I'm not over it yet. But honestly, do you expect me to be? And even though I'm the one who called it off; and I've always preferred to be the dumper rather then the dumpie, truthfully, there isn't a better position to be in this situation. I'm not a mess all the time, in fact, I think I do pretty well most of the time. But somethings are harder to handle then necessary. You hear some random person talk about their upcoming honeymoon. Or a co-worked get's engaged. Someone in your fantasy football league had their baby (and she's beautiful). Or it's your friend's wedding anniversary. I am truly happy for their happiness, I'm not pretending to be. But part of me is also insanely jealous. The yay for them I feel is overshadowed by a longing: "I wonder if that will happen to me?" And "God I want that too, so, so, so bad I want that." But that all goes on in my mind, behind the smile that doesn't always reach my eyes.

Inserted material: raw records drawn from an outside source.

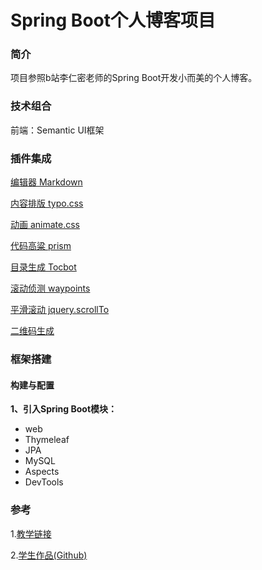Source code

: # Spring Boot个人博客项目
### 简介
项目参照b站李仁密老师的Spring Boot开发小而美的个人博客。

### 技术组合
前端：Semantic UI框架 

### 插件集成
[编辑器 Markdown](https://pandao.github.io/editor.md/)

[内容排版 typo.css](https://github.com/sofish/typo.css)

[动画 animate.css](https://animate.style/)

[代码高粱 prism](https://github.com/PrismJS/prism)

[目录生成 Tocbot](http://tscanlin.github.io/tocbot/)

[滚动侦测 waypoints](http://imakewebthings.com/waypoints/)

[平滑滚动 jquery.scrollTo](https://github.com/flesler/jquery.scrollTo)

[二维码生成](http://davidshimjs.github.io/qrcodejs/)



### 框架搭建

#### 构建与配置

**1、引入Spring Boot模块：**

- web
- Thymeleaf
- JPA
- MySQL
- Aspects
- DevTools

### 参考
1.[教学链接](https://www.bilibili.com/video/BV13t411T72J?p=1)

2.[学生作品(Github)](https://github.com/blankjee/light-blog)

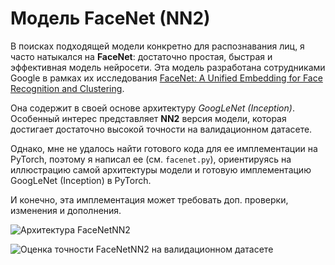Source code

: # Модель FaceNet (NN2)

В поисках подходящей модели конкретно для распознавания лиц, я часто натыкался на **FaceNet**: достаточно простая, быстрая и эффективная модель нейросети. Эта модель разработана сотрудниками Google в рамках их исследования [FaceNet: A Unified Embedding for Face Recognition and Clustering](https://arxiv.org/abs/1503.03832).

Она содержит в своей основе архитектуру *GoogLeNet (Inception)*. Особенный интерес представляет **NN2** версия модели, которая достигает достаточно высокой точности на валидационном датасете.

Однако, мне не удалось найти готового кода для ее имплементации на PyTorch, поэтому я написал ее (см. `facenet.py`), ориентируясь на иллюстрацию самой архитектуры модели и готовую имплементацию GoogLeNet (Inception) в PyTorch.

И конечно, эта имплементация может требовать доп. проверки, изменения и дополнения.

![Архитектура FaceNetNN2](https://user-images.githubusercontent.com/70770455/230930329-2271b3c3-79fe-4d73-a8da-6e7c48fb5d84.jpg)

![Оценка точности FaceNetNN2 на валидационном датасете](https://user-images.githubusercontent.com/70770455/230930570-9dcdacf8-b0e1-46b7-9c8e-68da2db73ae8.jpg)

But I don't want to hear that someone got married at what was going to be my reception sight. Or that some other bride walked down the aisle of the church I was going to in May. My mom continues to save the Sunday wedding announcements (why?), and ask if I knew the person since they went to my high school. And this bugs me for 2 big reasons: Dunbar was a big school, I didn't know half my graduating class, let alone the rest of the student body. And I graduated high school in 2000, like I really knew or even cared about someone who went there in 06?
And 2: It still f*cking hurts.
1 comment:
I'm sorry you're feeling down. It will happen for you - you are good people - and when it does it will be so much better than just pretending. Also you will have (or be on your way to) a rockstar job as a drug seller and will be so much better off for all of it.